(Description of the task): Let the output be exactly the lines from the one containing "WHERE row_num > 1" through the end of the records below, both included.

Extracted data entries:
-=-=-
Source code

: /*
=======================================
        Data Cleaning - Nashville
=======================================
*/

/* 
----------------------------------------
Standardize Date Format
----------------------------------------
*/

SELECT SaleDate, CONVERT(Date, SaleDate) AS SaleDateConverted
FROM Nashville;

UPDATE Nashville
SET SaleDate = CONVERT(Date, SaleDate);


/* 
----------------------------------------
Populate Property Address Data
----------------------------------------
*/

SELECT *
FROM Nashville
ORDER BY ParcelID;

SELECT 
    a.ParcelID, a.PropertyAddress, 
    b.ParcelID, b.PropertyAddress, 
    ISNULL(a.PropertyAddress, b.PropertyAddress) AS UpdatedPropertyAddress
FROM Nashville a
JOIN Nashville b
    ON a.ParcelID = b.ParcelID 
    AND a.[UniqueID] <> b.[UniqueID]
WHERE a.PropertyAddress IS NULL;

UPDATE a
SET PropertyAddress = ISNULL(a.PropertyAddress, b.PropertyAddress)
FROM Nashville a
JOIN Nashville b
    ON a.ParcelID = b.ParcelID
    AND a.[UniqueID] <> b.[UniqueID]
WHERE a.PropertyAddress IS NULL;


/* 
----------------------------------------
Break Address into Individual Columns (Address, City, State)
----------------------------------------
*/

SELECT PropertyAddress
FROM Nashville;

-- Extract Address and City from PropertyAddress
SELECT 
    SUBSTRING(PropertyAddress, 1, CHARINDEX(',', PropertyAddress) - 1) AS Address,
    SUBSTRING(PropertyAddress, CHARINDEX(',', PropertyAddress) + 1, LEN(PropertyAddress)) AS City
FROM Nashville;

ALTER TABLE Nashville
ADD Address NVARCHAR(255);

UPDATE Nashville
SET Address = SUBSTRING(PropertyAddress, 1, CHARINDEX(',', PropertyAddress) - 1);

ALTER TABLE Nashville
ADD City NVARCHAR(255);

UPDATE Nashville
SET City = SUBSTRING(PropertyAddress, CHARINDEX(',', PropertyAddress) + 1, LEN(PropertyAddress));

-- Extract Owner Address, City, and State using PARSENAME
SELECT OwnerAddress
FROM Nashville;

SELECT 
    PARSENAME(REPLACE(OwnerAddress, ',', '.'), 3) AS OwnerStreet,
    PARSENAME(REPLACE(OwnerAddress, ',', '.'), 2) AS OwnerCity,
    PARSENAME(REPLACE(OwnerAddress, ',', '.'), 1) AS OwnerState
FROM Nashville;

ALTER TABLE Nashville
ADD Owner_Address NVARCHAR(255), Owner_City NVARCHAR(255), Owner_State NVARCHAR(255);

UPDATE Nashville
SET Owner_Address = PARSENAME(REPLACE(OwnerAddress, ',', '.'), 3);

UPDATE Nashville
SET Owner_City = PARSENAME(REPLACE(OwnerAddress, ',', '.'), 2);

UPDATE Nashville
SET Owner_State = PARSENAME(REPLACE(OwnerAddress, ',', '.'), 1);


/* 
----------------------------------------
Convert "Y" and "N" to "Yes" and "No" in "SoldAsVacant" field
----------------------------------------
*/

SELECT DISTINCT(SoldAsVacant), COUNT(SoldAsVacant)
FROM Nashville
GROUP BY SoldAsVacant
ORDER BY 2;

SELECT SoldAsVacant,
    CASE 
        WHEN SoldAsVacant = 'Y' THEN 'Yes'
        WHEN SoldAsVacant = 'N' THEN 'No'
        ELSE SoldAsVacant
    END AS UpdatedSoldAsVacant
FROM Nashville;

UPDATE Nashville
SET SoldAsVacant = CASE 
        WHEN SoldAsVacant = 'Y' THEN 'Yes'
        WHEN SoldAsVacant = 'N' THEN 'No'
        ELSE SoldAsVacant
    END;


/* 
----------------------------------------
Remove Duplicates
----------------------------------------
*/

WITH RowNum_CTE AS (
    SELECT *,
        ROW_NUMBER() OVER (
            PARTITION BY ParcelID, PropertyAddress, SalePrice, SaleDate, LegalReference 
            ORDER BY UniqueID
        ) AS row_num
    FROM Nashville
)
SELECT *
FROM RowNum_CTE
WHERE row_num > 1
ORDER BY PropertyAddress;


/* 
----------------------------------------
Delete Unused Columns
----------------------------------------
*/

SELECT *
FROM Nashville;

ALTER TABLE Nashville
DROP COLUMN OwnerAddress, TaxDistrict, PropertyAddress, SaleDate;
-=-=-
(Written solution):
WHERE row_num > 1
ORDER BY PropertyAddress;


/* 
----------------------------------------
Delete Unused Columns
----------------------------------------
*/

SELECT *
FROM Nashville;

ALTER TABLE Nashville
DROP COLUMN OwnerAddress, TaxDistrict, PropertyAddress, SaleDate;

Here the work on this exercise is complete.